The odd thing is that I too use Linux almost exclusively at home, and lately at work. I too browse the web, much more than my dad. And I hardly ever meet a website that doesn’t work perfectly. What can be going on? The issues are numerous and intricately interrelated. I shall attempt to ennumerate them.

Most annoyingly, there’s the problem of corporate web designers. They have forgotten that the web is about content are forcing it into something that is about layout and design. There’s nothing in that Daewoo web page that can’t be done with image maps and server side scripting. All the browser ever needs to see is standard HTML. Instead what we get seems nothing more than an adolescent’s masturbation over Javascript. If you can actually find the frame that contains the content, a quick look at the source of the page will reveal how hideous it all is. Many corporate web sites are like this. Instead of using the web for what it’s designed for, businesses have become obsessed with turning it into a destop publishing suite for their tacky brochures. Look is everything. Content is quite secondary.

Despite being generally annoying, it is possible to make a desktop-published, animated website work in Linux. Barclays Internet banking works perfectly in all the graphical browsers I have tried, despite being quite fancy and despite the fact that most of its users are accessing it with Internet Explorer. Most problematic sites tend to rely heavily on Javascript. I’m not sure why Javascript behaves so differently on different browsers. Is there not a standard written down for these things? If so, who is not following it? The people who wrote Mozilla and Konqueror, or the web designers? Perhaps it is all Microsoft’s fault for including non-standard features in their browser. In fairness, without further investigation I cannot say which.

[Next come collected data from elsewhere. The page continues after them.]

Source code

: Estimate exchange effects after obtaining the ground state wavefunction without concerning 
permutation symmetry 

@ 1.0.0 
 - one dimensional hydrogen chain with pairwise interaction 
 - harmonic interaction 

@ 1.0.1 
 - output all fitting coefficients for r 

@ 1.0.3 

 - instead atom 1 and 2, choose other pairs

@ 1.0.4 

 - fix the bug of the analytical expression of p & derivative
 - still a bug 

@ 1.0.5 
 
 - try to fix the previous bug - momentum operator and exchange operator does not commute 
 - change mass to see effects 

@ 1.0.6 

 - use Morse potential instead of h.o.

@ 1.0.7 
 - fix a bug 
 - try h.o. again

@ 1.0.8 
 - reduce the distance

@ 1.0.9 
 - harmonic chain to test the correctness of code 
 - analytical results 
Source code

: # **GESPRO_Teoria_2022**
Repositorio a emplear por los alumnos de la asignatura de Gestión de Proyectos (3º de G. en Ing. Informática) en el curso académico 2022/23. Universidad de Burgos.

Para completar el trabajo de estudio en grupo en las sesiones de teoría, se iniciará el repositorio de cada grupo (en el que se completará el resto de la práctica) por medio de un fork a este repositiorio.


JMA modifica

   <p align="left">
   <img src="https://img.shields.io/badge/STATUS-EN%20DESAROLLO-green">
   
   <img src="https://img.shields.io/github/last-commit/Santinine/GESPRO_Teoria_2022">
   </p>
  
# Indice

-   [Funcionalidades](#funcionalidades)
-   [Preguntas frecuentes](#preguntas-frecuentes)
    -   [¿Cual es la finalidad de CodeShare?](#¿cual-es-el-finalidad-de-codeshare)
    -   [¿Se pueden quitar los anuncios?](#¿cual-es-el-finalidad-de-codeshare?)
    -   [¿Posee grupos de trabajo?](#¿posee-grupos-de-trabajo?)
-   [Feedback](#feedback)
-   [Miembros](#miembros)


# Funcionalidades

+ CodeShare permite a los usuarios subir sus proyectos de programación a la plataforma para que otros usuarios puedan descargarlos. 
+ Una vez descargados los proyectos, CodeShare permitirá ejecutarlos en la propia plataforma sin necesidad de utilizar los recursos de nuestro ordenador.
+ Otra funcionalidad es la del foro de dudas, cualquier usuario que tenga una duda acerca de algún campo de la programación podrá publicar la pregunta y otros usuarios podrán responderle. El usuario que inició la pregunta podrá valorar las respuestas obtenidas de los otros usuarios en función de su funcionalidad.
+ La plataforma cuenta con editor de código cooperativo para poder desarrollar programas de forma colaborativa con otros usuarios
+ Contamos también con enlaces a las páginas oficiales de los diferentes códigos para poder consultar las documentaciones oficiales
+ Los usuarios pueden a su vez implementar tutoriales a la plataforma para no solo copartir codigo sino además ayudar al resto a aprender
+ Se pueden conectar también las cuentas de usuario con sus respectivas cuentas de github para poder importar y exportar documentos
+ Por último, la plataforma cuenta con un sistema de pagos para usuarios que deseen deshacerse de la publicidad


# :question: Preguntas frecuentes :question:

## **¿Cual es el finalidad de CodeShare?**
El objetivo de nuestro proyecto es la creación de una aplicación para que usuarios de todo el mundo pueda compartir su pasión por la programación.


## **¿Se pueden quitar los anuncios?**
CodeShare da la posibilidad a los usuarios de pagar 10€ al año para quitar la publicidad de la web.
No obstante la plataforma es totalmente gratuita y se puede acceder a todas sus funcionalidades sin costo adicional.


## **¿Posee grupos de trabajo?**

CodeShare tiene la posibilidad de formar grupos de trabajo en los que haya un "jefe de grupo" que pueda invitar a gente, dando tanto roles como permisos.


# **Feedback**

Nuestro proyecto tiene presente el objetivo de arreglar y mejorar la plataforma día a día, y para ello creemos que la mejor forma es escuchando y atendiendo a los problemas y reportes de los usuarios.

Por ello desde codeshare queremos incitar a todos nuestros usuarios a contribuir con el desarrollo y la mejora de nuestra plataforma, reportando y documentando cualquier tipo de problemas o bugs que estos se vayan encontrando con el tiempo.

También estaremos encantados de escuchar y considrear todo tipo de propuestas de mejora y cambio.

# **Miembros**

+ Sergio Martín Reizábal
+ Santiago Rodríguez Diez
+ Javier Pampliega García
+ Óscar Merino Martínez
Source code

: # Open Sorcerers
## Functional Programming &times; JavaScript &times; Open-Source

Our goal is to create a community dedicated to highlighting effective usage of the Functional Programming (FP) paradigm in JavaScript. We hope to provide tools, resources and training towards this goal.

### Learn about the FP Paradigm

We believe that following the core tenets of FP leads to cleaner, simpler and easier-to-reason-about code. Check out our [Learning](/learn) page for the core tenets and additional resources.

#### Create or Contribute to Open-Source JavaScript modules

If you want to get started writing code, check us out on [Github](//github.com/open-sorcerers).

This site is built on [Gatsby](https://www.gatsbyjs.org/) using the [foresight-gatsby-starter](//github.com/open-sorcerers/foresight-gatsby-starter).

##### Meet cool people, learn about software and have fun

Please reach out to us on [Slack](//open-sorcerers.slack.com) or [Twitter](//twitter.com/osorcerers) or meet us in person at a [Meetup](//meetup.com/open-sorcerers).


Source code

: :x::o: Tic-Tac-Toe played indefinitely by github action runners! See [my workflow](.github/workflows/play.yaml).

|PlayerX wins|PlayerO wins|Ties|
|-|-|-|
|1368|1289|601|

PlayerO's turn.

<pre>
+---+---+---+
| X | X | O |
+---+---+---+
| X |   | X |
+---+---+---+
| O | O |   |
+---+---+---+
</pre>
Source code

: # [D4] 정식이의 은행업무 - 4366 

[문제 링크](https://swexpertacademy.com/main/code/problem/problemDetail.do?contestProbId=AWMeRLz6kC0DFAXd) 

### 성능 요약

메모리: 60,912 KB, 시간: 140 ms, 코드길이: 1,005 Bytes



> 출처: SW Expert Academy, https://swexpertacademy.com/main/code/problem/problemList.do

Most of the bugs could be ironed out if web designers would test their sites on different browsers. But it seems that they don’t care. This is partly understandable – why should they care if only 5 or 10 percent of visitors have problems? But by making as much as possible work using server-side scripts, compatibility problems wouldn’t exist at all. In fact the web is inherently multi-platform, it takes effort to make a site that will only work on one browser. Surely web designers know this?

Some of the trouble is caused by my dad’s taste in web sites. As a bit of a geek, the kinds of sites I visit are usually aware of people using non-Microsoft platforms, and care about these people and cater for them. By contrast, anything TV-advertised is more likely to be aimed at the mass-market Internet-Explorer-using audience. This adds one more barrier to the casual user wanting to ditch Microsoft. Linux developers have done their bit by making it easy to use, but web developers seem to be refusing to co-operate. It’s one thing for me to sit on my high horse and proclaim that, frankly, I don’t want to see a website if they’re going to make it require a particular browser, but this is of little comfort to my dad who just wants things to work and doesn’t care so much about the principles.

These problems will eventually go away. Thanks to the law of diminishing returns it will take a long, long time. I suspect that the solutions will not come from businesses demanding 100% compatible web sites, though. Rather, hard working hackers will be the ones who spend more time than should really be necessary supporting every non-standard feature of buggy web-sites that they can find.